### [THE PROBLEM]
The response should contain only those lines of the entries below that include the string "wenn".

Dataset items
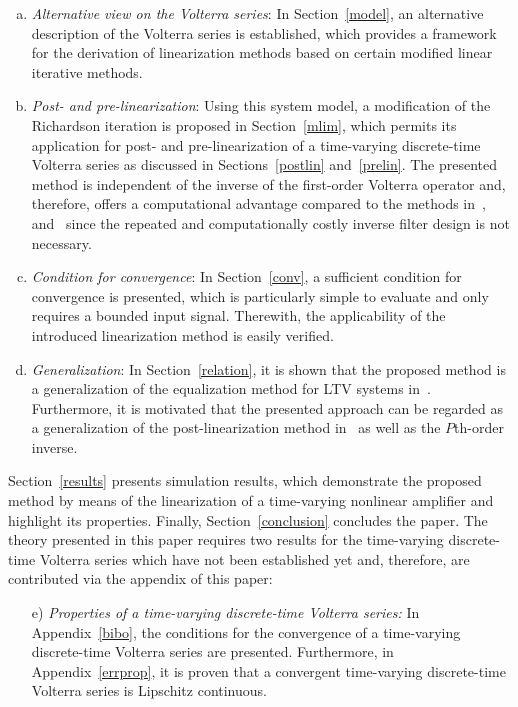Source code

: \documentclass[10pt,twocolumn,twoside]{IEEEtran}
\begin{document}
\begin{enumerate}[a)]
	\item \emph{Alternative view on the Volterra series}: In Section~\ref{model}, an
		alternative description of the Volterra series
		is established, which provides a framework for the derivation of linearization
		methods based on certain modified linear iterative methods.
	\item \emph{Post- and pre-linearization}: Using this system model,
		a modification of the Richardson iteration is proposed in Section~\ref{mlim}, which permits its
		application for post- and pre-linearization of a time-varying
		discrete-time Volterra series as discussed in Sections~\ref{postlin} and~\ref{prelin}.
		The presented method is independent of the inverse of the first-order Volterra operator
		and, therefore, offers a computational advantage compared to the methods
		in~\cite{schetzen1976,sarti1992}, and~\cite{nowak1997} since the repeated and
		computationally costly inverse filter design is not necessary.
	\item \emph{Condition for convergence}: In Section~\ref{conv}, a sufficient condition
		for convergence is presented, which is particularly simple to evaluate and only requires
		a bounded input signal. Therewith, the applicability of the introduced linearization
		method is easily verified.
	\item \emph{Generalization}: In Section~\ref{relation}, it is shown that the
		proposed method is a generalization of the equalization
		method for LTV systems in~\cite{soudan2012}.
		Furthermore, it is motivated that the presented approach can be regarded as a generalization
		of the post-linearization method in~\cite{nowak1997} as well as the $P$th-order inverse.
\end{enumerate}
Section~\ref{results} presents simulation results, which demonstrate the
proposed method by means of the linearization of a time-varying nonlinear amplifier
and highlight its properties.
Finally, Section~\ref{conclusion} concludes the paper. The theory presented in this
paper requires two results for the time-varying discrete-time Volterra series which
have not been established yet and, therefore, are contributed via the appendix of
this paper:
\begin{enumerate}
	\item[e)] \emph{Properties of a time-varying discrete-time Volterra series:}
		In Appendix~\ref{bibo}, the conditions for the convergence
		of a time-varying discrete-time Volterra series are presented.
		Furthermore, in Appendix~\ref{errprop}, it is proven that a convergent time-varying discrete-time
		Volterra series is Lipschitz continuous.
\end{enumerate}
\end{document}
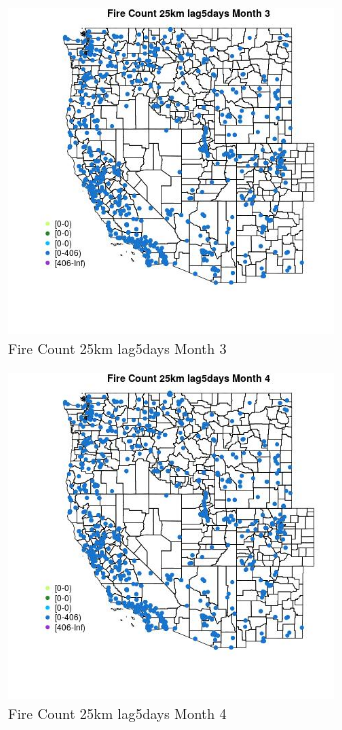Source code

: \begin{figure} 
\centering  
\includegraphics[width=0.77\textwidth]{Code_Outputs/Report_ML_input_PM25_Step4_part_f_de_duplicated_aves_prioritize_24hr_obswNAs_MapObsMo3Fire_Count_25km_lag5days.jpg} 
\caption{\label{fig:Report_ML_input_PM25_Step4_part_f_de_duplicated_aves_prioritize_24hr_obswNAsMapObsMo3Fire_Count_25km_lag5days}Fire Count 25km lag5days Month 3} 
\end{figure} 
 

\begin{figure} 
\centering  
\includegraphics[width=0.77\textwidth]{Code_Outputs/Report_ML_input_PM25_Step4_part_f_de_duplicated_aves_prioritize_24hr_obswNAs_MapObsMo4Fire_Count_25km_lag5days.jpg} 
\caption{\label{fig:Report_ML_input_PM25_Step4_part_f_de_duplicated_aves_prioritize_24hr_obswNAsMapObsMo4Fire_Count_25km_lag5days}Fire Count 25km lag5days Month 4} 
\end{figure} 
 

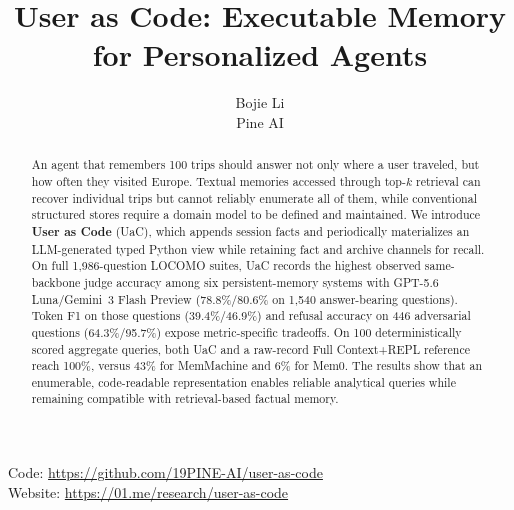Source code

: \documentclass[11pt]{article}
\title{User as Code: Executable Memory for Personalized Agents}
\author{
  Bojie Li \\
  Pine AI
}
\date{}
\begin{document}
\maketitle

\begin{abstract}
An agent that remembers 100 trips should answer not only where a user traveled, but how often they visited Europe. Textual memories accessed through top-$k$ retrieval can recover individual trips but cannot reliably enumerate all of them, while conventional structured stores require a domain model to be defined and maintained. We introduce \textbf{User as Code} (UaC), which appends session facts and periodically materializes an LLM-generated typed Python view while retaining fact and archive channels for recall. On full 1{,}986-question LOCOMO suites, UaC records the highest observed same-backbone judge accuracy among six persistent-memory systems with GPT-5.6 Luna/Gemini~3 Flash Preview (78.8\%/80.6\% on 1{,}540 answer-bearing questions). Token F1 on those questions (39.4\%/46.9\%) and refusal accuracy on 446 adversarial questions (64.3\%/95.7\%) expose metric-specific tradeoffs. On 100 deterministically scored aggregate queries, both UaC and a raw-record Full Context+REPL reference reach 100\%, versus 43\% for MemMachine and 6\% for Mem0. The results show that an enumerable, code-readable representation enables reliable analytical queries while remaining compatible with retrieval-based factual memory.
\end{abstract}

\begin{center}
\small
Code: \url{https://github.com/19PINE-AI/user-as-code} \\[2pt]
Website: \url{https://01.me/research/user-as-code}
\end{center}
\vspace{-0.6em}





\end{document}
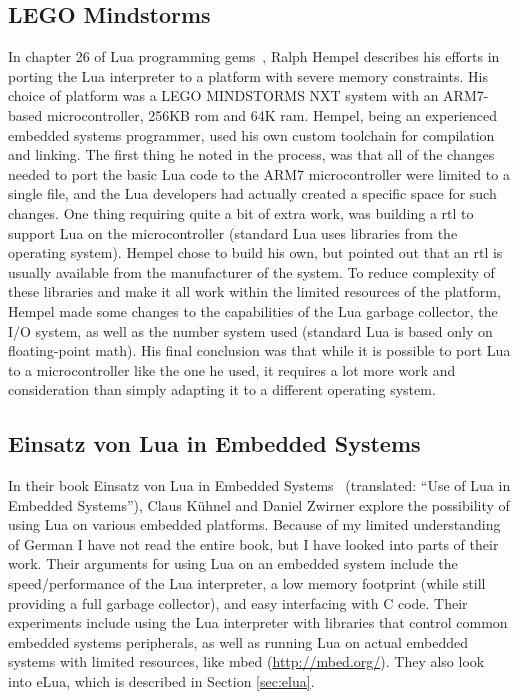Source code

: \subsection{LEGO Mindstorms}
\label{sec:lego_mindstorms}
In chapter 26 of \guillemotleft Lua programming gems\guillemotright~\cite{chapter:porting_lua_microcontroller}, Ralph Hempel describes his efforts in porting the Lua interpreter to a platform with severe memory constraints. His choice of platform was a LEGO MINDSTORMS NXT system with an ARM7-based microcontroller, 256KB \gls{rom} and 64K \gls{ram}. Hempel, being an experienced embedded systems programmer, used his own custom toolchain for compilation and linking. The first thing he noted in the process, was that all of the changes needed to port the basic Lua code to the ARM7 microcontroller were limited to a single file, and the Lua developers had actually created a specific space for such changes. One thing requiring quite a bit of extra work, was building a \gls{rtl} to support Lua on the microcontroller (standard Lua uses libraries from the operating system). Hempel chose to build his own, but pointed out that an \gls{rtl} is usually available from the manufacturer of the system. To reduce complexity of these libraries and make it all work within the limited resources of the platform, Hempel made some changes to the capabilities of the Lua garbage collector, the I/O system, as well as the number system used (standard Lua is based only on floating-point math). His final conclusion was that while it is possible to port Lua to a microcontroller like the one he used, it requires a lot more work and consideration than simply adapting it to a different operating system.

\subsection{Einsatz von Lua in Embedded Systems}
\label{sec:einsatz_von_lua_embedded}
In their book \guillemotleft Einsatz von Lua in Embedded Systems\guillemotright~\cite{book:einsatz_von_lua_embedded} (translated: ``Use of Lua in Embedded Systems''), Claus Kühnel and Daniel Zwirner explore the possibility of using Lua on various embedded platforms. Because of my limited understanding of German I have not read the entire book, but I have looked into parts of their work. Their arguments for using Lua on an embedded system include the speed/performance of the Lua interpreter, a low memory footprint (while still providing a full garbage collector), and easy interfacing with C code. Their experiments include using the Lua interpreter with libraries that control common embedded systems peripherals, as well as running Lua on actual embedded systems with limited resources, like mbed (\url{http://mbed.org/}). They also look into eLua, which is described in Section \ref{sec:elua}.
==
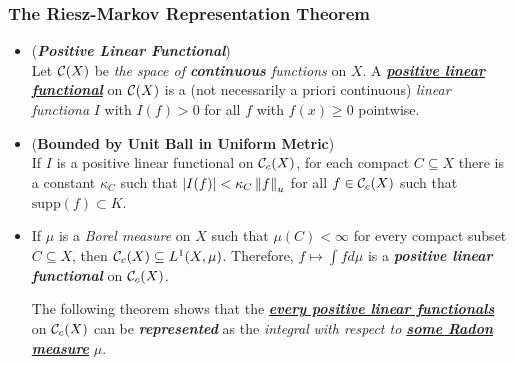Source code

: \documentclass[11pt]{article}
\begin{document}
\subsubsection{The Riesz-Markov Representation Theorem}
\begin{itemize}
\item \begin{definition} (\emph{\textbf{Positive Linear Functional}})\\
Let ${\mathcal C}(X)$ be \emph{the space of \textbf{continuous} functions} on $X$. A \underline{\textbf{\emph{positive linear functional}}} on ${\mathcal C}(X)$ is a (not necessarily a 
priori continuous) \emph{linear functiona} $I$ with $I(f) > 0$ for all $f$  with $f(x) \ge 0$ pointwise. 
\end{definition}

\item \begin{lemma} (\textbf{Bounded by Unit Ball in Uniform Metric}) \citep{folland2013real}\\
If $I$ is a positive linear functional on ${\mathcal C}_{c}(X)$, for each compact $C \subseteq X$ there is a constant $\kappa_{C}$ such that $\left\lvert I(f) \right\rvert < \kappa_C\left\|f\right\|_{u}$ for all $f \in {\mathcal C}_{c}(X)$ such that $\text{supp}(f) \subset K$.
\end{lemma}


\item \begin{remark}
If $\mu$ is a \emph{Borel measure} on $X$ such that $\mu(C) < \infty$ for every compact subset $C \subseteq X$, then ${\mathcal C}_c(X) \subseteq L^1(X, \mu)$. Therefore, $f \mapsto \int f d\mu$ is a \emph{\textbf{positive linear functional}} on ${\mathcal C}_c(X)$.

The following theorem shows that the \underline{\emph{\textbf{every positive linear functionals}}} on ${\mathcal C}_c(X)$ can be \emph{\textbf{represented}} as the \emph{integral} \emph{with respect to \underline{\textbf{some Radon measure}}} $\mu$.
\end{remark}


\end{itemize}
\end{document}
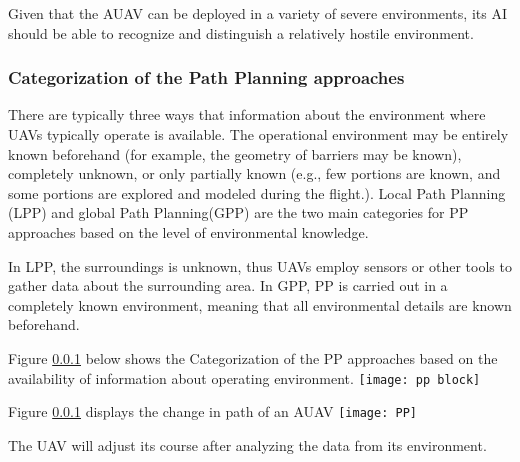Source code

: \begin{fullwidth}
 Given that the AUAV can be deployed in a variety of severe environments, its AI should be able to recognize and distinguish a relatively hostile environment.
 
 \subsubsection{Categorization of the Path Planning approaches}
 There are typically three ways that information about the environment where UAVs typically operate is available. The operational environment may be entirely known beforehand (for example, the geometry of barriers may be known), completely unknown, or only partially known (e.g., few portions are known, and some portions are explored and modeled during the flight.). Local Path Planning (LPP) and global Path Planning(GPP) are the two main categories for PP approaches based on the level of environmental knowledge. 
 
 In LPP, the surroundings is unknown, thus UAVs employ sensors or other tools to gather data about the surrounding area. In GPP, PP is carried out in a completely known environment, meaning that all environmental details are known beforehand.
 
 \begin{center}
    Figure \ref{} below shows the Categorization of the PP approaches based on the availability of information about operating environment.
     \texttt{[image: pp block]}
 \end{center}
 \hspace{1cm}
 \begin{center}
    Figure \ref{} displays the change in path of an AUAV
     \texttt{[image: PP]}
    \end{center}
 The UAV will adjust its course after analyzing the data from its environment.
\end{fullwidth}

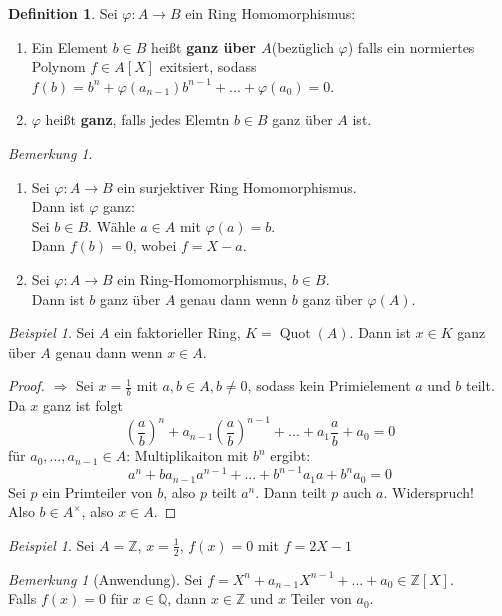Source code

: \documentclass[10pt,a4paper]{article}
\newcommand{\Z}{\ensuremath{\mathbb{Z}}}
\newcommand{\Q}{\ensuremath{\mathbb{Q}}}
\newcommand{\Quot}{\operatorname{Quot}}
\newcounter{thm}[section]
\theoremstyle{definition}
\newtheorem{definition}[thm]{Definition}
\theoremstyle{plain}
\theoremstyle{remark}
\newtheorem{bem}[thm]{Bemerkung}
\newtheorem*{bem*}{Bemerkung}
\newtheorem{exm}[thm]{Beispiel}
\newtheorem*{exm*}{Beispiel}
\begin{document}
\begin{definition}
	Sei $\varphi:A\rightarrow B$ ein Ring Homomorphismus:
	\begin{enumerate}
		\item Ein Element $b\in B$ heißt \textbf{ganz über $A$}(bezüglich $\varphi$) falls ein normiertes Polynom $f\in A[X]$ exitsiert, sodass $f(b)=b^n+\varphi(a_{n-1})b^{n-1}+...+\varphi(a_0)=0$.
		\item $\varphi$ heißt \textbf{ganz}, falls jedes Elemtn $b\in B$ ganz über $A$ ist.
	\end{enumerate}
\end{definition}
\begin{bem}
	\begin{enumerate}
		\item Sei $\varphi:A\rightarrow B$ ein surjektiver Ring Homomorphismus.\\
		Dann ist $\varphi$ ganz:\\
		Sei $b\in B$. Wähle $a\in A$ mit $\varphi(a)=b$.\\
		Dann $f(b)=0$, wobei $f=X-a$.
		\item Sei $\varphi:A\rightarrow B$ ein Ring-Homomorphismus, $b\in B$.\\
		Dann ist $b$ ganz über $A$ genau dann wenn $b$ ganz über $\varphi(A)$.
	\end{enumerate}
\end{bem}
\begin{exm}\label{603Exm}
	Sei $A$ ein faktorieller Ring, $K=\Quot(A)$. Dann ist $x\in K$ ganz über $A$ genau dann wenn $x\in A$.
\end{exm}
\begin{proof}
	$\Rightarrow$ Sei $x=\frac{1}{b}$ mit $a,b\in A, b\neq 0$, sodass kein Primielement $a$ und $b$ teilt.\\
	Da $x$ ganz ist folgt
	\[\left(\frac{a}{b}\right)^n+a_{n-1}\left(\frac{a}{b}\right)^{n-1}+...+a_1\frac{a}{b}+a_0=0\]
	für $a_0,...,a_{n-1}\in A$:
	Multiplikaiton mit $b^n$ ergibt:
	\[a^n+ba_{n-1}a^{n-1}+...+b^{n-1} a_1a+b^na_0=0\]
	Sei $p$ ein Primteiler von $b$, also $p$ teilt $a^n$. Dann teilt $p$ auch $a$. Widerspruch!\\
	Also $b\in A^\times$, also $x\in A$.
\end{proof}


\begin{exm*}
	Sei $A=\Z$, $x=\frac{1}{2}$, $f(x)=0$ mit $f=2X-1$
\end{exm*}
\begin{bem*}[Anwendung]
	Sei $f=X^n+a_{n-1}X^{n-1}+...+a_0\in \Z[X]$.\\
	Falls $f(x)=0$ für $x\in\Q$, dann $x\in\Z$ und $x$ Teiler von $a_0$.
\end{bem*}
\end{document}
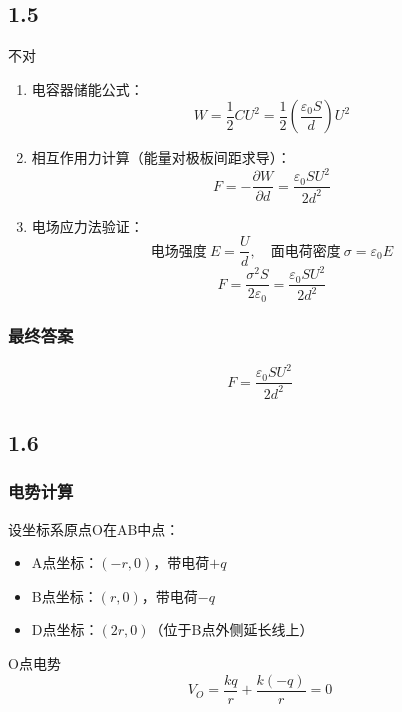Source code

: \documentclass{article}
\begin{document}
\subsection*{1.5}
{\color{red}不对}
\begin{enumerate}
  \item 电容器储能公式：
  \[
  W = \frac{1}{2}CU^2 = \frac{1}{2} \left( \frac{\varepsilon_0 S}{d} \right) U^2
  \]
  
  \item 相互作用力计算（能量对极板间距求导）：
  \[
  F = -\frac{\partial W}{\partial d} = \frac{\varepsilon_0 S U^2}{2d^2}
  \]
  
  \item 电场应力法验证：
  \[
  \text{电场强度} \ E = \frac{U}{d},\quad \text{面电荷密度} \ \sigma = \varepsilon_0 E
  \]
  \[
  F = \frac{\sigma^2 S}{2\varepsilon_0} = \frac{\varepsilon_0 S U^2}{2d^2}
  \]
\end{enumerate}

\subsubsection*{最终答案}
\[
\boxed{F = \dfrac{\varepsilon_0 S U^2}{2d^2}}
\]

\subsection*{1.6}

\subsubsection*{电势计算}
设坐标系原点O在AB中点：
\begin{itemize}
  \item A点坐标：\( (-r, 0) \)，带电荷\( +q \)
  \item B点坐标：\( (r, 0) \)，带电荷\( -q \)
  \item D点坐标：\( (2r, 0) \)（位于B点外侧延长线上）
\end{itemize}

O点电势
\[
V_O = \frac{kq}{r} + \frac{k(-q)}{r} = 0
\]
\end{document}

### [SOLUTION TO THIS PROBLEM]
		Dann ist $b$ ganz über $A$ genau dann wenn $b$ ganz über $\varphi(A)$.
	Sei $A$ ein faktorieller Ring, $K=\Quot(A)$. Dann ist $x\in K$ ganz über $A$ genau dann wenn $x\in A$.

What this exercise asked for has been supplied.